La feria del libro de Buenos Aires cumple treinta y un años. Yo
no alcancé a conocerla, quiere decir que me fui antes. ¿Qué hace que primero
yo y después los otros, me consideren, calificativos de calidad aparte,
escritora argentina? Pero eso es ahora harina de otro costal.
En mi juventud no había ferias del libro, cabe
señalar que manifestaciones estudiantiles que no fueran reprimidas duramente,
tampoco.
La vida me hizo asistir luego a presentaciones
propias y ajenas, a conferencias, seminarios y ferias variopintas. Por entonces
mi credo fue que había que ir a buscar el lector por único que fuera, al lugar
donde se encontrase. Arrobarlo, arrullarlo, seducirlo si se dejaba, después.
Se agolpan en mi mente recuerdos de otros tiempos,
tango dixit y si él lo dice es porque sabe. Así, veo desfilar un encuentro
prodigioso con Allen Ginsberg, Gregory Corso, y Milos Forman que tenía sólo en
sus espaldas Los amores de una rubia, una lectura con Vossnesenski el
impetuoso, todo a comienzos de los 70. Leíamos poemas en un sitio remoto en el
fondo de Iowa llamado Ames y asistían al encuentro en ruso, en argentino,
muchachas encandiladas por el sonido del ruso que hacía repicar campanas, las
del cuore también. En mi rosario figura además un escarceo con Umberto Eco a
propósito de las pasiones paralelas en Borges y Pound.
Después estuve en la de Frankfurt, una de cal otra
de arena, que me abochornó, y tanto. Yo, fantasmeando porque mi novela, De
Pe a Pa, única entre millones estuviera en la feria, y ni el editor me
esperaba, ni los lectores tampoco.
Las ferias más que para vender libros sirven para
que los escritores se froten entre sí, saquen a relucir lo que ocultan más o
menos exitosamente a sus lectores, fraternicen, se enemisten, trepen la
pirámide o la bajen con cierto estrépito. Algunas me han dejado la ñata
contra el vidrio, es decir, me invitaron, después me pusieron un misterioso
cero en conducta y me desinvitaron como la de Buenos Aires, por ejemplo, que
viene a ser mi asignatura pendiente.
Es increíble lo que la memoria retiene o desecha.

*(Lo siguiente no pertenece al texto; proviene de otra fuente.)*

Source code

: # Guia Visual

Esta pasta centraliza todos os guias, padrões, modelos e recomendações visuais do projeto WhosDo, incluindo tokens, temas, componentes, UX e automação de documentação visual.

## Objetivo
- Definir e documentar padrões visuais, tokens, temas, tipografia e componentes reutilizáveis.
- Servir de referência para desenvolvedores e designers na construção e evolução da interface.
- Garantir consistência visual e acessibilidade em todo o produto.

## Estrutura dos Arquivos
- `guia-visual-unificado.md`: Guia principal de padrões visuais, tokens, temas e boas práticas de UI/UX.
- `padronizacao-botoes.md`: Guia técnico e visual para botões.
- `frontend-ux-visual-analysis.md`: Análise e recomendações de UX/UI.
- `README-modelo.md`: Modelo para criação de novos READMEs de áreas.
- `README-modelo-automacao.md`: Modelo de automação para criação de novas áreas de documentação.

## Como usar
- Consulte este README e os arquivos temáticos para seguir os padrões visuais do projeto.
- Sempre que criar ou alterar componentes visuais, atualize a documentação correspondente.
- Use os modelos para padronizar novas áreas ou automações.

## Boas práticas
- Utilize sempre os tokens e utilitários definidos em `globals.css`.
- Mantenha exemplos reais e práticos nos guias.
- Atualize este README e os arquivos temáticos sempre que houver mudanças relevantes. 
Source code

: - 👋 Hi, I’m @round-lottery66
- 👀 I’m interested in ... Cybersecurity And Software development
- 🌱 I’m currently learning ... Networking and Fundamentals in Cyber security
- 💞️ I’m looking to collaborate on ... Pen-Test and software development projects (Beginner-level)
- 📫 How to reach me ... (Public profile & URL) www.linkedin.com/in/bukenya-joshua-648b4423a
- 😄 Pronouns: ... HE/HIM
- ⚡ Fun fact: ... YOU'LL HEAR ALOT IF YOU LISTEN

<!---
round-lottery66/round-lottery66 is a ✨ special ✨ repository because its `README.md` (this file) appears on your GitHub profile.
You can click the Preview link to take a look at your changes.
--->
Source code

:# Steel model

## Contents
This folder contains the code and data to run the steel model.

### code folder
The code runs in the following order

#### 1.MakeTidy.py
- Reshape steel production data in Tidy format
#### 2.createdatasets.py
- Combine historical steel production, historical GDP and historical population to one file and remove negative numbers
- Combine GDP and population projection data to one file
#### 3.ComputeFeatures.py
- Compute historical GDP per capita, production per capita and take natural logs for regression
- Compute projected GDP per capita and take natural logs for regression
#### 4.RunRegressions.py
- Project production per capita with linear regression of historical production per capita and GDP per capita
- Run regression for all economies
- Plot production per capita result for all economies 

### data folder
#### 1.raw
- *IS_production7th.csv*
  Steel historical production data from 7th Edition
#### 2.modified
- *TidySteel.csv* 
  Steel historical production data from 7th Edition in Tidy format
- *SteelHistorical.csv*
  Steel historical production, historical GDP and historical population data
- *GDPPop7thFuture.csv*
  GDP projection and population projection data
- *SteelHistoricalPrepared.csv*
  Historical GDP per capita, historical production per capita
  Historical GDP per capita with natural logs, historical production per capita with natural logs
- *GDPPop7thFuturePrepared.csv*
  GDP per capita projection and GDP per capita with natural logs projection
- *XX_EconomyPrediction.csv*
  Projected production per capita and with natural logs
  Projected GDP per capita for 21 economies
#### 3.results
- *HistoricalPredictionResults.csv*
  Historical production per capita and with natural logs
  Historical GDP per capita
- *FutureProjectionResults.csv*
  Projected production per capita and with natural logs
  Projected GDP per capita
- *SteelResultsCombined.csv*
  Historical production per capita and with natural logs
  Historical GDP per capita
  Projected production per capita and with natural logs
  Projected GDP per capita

De tanta gente que uno desgrana a lo largo de décadas te queda por ejemplo la
presencia en una feria, de las consideradas humildes, en los alrededores de
Burdeos, donde sólo retuve que la librera me explicó durante horas un largo y
minucioso procedimiento para cocinar lampreas; parece que la empresa de hacerla
comestible es ardua, necesita varios días y nunca se sabe.
Estuve firmando libros en las ferias de Barcelona,
Madrid, París. Acudí entre otros, a un festival, que inopinado, se agolpa ante
tu emoción y arrasa. Fue hace casi diez años en Saint Malo. Su título, de por
sí atractivo, Etonnants voyageurs. Viajeros asombrosos. En el tren de
escritores, qué cosa más oronda —diría Borges—, me tocó sentarme
al lado de uno parco y mítico, Coloane. En la propia feria pasé el día
firmando poco y oyendo mucho, mano a mano, sillita a sillita con Daniel Gelin,
mito del cine francés: hablamos del mar, de su hija María Schneider “que
salió del mal trago”, creía con fervor, de su mujer actual que conoció en
un festival en Israel, de todos sus hijos que eran actores y conseguían vivir
de ello, de Buenos Aires que amaba y donde quería filmar La invención de
Morel, sin conseguirlo, del mar, de la poesía, de nuevo el mar y su velero
y que nos veríamos en París, cosa que no hicimos. La noche fue larga, densa y
fraternal, Soriano me contaba que lo que más le había gustado de conocerme era
saber cómo eran las locutoras (en Son cuentos chinos... relato las
peripecias de Laurita, descangallada en Radio Pekín y Radio Japón) detrás y
adelante del micrófono.
La cena fue con un Bioy refulgente en toda su
seducción. Me doy vuelta y es todo cosechar viento. Ni Gelin, ni Soriano ni
Bioy. Quedamos, todavía, de testigos, para recordar ese día, esa noche, ese
paréntesis de lujo, Marcelo Pichón Riviere y yo.